ExplainerNo. 57

How Sentiment Analysis Works

RelayMagJune 20267 min read

Key takeaways

Sentiment analysis turns feeling into a number across three waves of methods.
Lexicons are fast and traceable but brittle, while transformers read context yet hide their reasoning.
Brand-level scores inherit volume, sampling, and language skews, so read the text behind them.

Sentiment analysis is the attempt to turn human feeling into a number. Software reads a review, a tweet, a support ticket, or a survey answer and tries to decide whether the writer feels positive, negative, or neutral. The promise is appealing. Instead of reading ten thousand reviews by hand, you get a chart. The reality is messier, and understanding how these systems actually work is the best protection against trusting them too much.

There is no single method. The field has gone through three broad waves, each one better at handling language and each one harder to see inside. Knowing how they differ helps you read any sentiment score with the right amount of doubt.

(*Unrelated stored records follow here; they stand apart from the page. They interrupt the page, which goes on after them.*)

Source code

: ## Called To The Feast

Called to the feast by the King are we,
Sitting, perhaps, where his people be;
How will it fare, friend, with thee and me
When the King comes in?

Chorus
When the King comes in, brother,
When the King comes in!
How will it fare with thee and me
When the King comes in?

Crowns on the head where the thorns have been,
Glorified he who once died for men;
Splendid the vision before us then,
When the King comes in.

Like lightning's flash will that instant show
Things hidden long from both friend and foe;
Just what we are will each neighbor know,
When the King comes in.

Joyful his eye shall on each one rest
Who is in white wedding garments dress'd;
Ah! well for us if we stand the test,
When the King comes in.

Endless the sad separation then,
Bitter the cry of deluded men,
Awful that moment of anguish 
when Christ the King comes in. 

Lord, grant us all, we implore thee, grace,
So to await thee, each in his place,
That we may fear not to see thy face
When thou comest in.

Lexicon and rule-based methods

The oldest approach is also the easiest to explain. You start with a dictionary of words, each one scored as positive or negative. Words like "excellent" and "love" carry a positive weight. Words like "broken" and "awful" carry a negative one. To score a piece of text, the software finds the scored words, adds up the weights, and reports the total.

On its own that is too blunt, so these systems add rules. A negation rule flips the score when it sees "not good" or "never works". An intensity rule boosts the weight when it sees "very" or "incredibly", and softens it for "slightly" or "somewhat". Some lexicons built for social media even score punctuation and capitalization, reading "GREAT!!!" as stronger than "great".

The appeal here is speed and transparency. These systems run fast, need no training data, and you can always trace exactly why a sentence got the score it did. That makes them easy to audit and easy to fix. The weakness is that they are brittle. A word means different things in different settings, and a fixed dictionary cannot keep up. Anything the lexicon has never seen, it simply ignores.

Classic machine-learning classifiers

The next wave handed the problem to the data. Instead of writing rules by hand, you collect a large set of examples that people have already labeled as positive, negative, or neutral. A model studies those examples and learns which patterns of words tend to go with which label. Once trained, it predicts a label for text it has never seen.

These classifiers represent text as numbers, often by counting which words appear and how often, sometimes weighting rarer and more telling words more heavily. The model learns from the statistics of the training set rather than from a human-written dictionary. That makes it more flexible than a lexicon, because it can pick up patterns a person might never think to encode.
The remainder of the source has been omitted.